The Unseen Pillar of Comfort: Mean Radiant Temperature

Dry Bulb Temperature is Only a Small Part of the Story

The conventional approach to residential and commercial comfort has long been tethered to a single, often misleading metric: air temperature. HVAC systems are primarily designed and controlled to achieve a specific dry-bulb temperature, a standard practice deeply ingrained in industry codes and consumer expectations. However, this singular focus overlooks the most significant factor in how a human being experiences their thermal environment: the exchange of radiant energy with the surrounding surfaces. The inadequacy of air temperature as a sole measure of comfort is a core paradox in building science.

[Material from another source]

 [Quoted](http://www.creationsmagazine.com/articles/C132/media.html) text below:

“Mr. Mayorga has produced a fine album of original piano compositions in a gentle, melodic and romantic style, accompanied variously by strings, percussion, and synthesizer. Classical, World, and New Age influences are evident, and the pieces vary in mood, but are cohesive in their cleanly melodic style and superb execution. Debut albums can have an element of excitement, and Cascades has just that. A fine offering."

A person can be in a room where the thermostat reads a comfortable 72°F (22°C) but still feel uncomfortably cold if they are seated near a large, poorly insulated window or a cold exterior wall. Conversely, a room with cooler air can feel pleasantly warm if the surrounding surfaces are heated, as is the case with radiant systems. This common experience is not a subjective quirk but a direct consequence of a flawed foundational premise. The human body transfers between 45% and 60% of its heat through radiation, while convection, the transfer of heat through air movement, accounts for only 15% to 30%. By concentrating almost exclusively on air temperature, the industry is addressing the least impactful thermal transfer mechanism for the human body, leading to pervasive dissatisfaction even in supposedly "well-conditioned" spaces.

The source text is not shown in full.